Sports Monks

England must learn from India’s win in Australia if they hope to prosper

Cheteshwar Pujara will hold the home side’s batting together while their pace-bowling options are as diverse as their spinners.

est tours of India are daunting. The conditions, the unfamiliarity, the intensity of interest. More daunting just after an India team missing 10 first-choice players has won a Test series in Australia, the other toughest mission in world cricket. With England having arrived for four Tests in Chennai and Ahmedabad, what can India’s last result warn them to look out for?

Pujara will bat forever

When India won in Australia in 2018‑19, Cheteshwar Pujara made three centuries in four Tests to be the batting core. When India won two years later, he looked out of form. Lots of false shots to Nathan Lyon’s spin, edges into the cordon from pace, repeatedly hit by the short ball, and barely half as many runs.

And yet, he still batted more time and more deliveries than anyone: nearly 23 hours at the crease for 928 balls. The Australians weren’t worried because he wasn’t scoring, but he allowed others to score around him. Pujara’s danger is so stealthy that you may not recognise it exists. You’re gone before you know it. The problem is, knowing about the hazard still won’t help unless you’ve got a solution.

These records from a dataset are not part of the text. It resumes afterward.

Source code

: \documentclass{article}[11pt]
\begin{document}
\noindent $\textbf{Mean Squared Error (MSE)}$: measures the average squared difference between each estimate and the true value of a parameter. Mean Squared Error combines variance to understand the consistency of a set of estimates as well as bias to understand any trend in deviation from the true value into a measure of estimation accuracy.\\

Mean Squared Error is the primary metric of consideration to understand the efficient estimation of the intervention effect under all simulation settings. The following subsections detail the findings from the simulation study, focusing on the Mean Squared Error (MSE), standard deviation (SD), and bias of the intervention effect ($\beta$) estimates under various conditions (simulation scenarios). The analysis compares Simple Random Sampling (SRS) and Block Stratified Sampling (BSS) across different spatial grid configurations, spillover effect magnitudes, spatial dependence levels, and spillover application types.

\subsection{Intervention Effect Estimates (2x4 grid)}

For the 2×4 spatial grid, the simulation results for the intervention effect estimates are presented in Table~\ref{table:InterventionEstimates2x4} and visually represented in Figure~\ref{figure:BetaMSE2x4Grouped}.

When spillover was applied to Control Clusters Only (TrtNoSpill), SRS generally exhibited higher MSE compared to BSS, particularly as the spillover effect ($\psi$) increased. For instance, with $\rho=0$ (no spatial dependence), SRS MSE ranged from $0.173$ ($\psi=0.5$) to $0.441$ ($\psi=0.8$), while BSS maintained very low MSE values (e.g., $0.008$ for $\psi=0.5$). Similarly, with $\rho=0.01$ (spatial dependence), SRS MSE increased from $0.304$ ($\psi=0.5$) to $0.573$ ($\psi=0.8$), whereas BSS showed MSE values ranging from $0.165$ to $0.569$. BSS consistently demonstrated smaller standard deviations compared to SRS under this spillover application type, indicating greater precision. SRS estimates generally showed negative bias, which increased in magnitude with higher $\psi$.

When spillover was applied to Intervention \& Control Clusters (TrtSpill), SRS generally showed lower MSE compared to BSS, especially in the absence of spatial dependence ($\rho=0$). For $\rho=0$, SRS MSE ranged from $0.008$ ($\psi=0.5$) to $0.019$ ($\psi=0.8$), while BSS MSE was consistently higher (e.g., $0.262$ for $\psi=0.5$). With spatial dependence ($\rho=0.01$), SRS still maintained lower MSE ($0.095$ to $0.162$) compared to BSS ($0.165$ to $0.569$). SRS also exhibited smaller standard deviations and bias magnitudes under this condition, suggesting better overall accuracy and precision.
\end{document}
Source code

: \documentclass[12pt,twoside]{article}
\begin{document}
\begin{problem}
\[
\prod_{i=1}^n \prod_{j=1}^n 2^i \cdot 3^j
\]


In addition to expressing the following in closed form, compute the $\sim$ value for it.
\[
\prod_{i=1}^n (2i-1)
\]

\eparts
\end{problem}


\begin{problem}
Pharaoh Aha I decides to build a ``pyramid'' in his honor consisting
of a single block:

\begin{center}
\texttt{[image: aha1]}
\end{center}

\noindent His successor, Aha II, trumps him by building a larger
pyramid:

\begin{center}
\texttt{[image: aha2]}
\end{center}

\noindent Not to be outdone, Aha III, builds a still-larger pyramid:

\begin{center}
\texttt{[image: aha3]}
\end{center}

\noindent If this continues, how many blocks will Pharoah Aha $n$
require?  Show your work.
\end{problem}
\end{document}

Don’t live your life for spin

Teams travelling to India get carried away. They think of spin squadrons like Bedi, Chandrasekhar, Prasanna and Venkataraghavan, and think they need to pack their own team. That doesn’t help unless your spinners are up to the job. England have Dom Bess and Jack Leach, modest county types who do well on the Ciderabad pitches of Somerset, and Moeen Ali who hasn’t played a Test since he looked a busted bowler in the first Ashes match of 2019.

All three are finger-spinners, which could be too samey, with the only wrist-spin option being Mason Crane among the listed reserves beyond the extended squad. It may serve England to pick the best bowlers rather than choose by style.

Beware a team with options

India’s position is converse. Australia is a boneyard for visiting spinners but off-spinner Ravichandran Ashwin bowled like a dream. On 377 Test wickets, he may charge past 400 before Lyon gets off 399. Washington Sundar got four wickets and a half-century on debut as an off-spinning all-rounder. Kuldeep Yadav is a fine left-arm wrist-spinner, Axar Patel is left-arm orthodox. Ravindra Jadeja may return later in the series.

In terms of England’s batting against spin, only Joe Root has credentials. In Asia he averages more than he does on any other continent, but Ben Stokes, Rory Burns, Dom Sibley, Zak Crawley, Moeen and Chris Woakes all average under 30. Early days for some, but a concern. The thing is, times have changed.

Sometimes Indian grounds produce faster, grassy decks, with the luxury of pace bowlers available. Ishant Sharma and Jasprit Bumrah are back from injury, Mohammed Siraj and Shardul Thakur impressed in Australia, and the all-rounder Hardik Pandya can deliver heat. Planning only for spin may land you in trouble. And if you think you can rattle India’s batting with speed, they’ve just prospered against guys named Pat Cummins, Mitchell Starc and Josh Hazlewood. Those times have changed as well.

Foot to the floor

Speaking of pace, take the speed of scoring. England’s last tour to India was defined by scale: if England made 400 batting first, India made 600 batting second. What the Indians have now is the chance to change games with the runs-per-minute ratio like never before.

Virender Sehwag was revelatory but he worked alone. India will have Rohit Sharma opening with new boy Shubman Gill, a stroke-playing duo who will not hold back. Virat Kohli has more gears than anybody, given his run-harvests across formats and locations. Rishabh Pant as wicketkeeper has taken Tests by the scruff despite his youth and junior position. And while Indian teams can be lizard-like in their propensity for the tail to fall off, Sundar and Thakur showed in Brisbane that they can belt proper runs at a fast clip. On a day when that whole lineup clicks, may the most proximate gods be merciful.

Don’t count yourself out

With things to worry about, there is also the reason not to worry. Which is that unlikely things do happen, odds do get beaten. India just proved that. Who wins a tour where a team goes through 20 players, months away from home in quarantine conditions, and gets bowled out for the country’s lowest score in the first match? Sure, England will be up against it on India’s patch and the squads don’t match up. But continuing with confidence despite all reason not to is what India did. Best to flatter them with imitation.